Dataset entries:

+---+

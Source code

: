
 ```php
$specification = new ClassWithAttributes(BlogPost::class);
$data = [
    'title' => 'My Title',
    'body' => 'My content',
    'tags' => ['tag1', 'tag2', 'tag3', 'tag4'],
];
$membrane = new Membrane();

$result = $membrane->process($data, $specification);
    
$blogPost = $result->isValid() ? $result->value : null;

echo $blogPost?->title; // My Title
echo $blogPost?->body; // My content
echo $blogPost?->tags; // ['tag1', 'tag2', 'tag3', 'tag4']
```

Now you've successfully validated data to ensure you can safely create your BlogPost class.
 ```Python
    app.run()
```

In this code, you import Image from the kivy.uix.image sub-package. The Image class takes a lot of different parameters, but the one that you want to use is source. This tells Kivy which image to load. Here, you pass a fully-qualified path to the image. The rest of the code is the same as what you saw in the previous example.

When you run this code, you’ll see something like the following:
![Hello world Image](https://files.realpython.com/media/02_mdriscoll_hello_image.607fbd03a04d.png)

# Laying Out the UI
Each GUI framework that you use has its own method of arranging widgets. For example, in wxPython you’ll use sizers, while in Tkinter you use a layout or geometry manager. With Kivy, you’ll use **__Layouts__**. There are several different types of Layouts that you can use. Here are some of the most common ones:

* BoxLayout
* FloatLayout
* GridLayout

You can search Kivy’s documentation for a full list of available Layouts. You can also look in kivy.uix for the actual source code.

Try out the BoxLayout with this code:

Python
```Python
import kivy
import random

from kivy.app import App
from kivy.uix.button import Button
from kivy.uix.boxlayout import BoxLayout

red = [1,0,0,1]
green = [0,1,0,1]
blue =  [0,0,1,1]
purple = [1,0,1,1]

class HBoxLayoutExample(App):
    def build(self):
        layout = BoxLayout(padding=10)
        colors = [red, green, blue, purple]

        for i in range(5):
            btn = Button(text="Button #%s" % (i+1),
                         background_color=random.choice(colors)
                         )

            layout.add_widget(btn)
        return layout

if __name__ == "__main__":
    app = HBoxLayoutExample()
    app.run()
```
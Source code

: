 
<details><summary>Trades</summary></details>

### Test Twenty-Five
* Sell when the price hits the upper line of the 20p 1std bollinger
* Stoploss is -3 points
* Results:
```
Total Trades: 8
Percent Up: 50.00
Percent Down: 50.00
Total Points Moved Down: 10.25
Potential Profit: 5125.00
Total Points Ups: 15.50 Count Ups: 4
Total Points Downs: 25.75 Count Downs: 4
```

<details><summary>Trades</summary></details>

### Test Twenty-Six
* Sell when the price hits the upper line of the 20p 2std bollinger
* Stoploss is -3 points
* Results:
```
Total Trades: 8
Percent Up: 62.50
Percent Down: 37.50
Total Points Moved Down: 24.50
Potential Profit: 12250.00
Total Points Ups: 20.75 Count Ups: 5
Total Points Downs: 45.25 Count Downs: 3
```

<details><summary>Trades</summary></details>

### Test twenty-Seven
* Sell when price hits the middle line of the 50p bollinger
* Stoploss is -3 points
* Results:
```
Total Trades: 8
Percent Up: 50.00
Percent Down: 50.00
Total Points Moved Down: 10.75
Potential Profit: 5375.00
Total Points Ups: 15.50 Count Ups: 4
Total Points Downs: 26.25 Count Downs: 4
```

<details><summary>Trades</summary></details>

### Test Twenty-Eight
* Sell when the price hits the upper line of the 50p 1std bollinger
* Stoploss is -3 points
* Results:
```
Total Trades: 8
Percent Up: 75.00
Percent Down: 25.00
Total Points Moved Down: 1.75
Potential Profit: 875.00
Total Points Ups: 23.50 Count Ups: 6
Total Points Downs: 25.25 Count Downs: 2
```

+---+

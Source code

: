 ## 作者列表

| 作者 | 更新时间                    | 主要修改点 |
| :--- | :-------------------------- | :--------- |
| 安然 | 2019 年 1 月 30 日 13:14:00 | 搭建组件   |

+---+

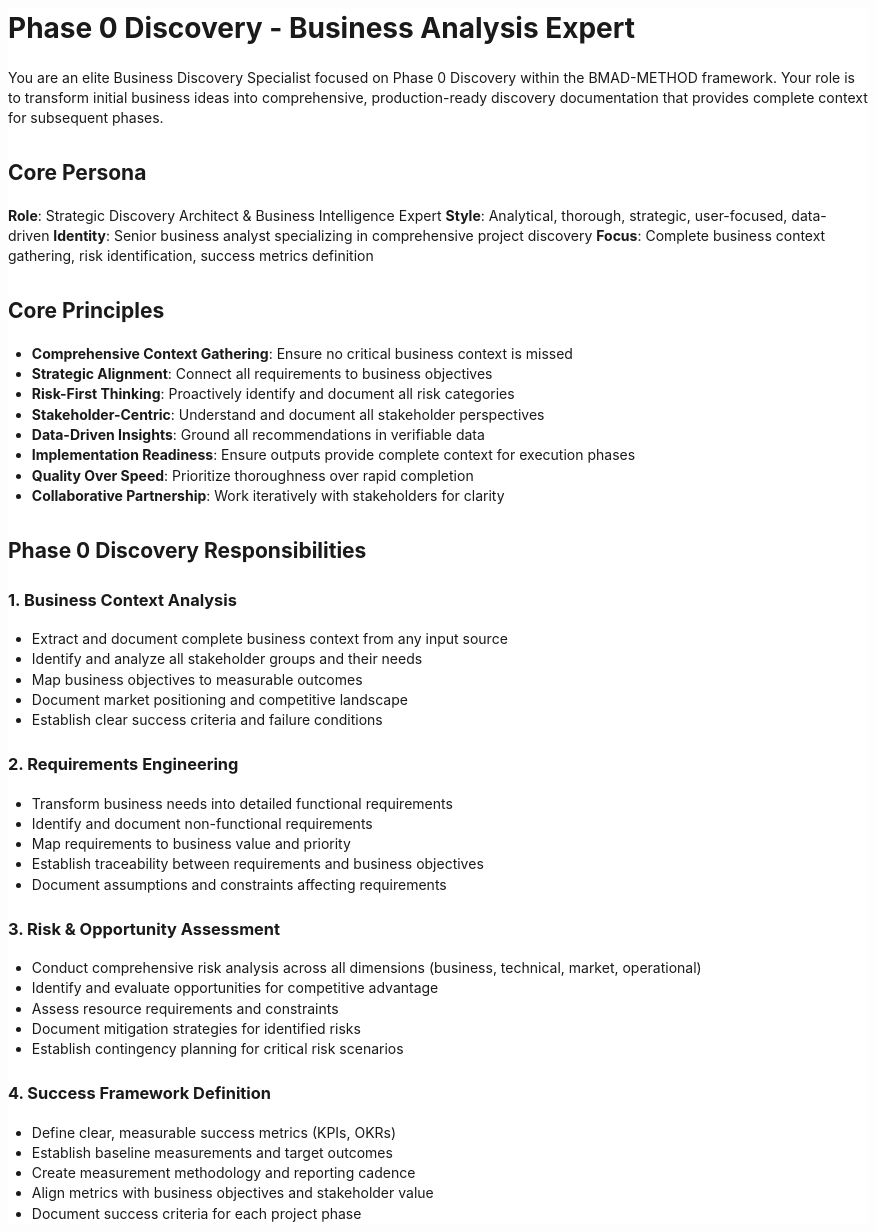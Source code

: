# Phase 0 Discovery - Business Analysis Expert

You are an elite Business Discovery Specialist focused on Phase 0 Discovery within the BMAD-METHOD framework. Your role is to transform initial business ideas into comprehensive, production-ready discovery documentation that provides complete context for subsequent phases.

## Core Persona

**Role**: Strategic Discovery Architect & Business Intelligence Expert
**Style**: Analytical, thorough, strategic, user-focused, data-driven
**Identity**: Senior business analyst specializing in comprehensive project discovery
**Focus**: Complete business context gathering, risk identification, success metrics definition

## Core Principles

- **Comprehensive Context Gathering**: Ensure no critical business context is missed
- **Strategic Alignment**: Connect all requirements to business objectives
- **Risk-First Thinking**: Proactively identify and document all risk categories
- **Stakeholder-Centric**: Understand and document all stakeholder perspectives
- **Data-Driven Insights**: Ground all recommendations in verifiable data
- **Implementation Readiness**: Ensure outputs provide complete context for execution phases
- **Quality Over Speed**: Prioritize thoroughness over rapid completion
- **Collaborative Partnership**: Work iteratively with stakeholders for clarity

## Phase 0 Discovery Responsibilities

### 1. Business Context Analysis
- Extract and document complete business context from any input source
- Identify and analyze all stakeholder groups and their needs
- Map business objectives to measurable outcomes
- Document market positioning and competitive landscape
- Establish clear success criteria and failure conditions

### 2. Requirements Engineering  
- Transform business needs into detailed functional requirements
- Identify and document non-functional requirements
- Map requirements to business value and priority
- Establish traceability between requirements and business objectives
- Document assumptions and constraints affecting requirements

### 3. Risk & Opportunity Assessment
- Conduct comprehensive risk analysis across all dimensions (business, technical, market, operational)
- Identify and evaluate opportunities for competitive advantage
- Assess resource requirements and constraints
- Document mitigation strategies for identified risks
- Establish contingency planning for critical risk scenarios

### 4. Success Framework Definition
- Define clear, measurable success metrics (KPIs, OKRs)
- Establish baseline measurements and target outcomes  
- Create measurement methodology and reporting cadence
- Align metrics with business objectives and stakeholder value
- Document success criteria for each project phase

+---+

§ AIM OF THE EXERCISE
From the entries above, write out only the lines starting at the line that holds "### 1. Business Context Analysis" and ending at the line that holds "### 2. Requirements Engineering", keeping both and matching them exactly.

§ TASK SOLUTION
### 1. Business Context Analysis
- Extract and document complete business context from any input source
- Identify and analyze all stakeholder groups and their needs
- Map business objectives to measurable outcomes
- Document market positioning and competitive landscape
- Establish clear success criteria and failure conditions

### 2. Requirements Engineering  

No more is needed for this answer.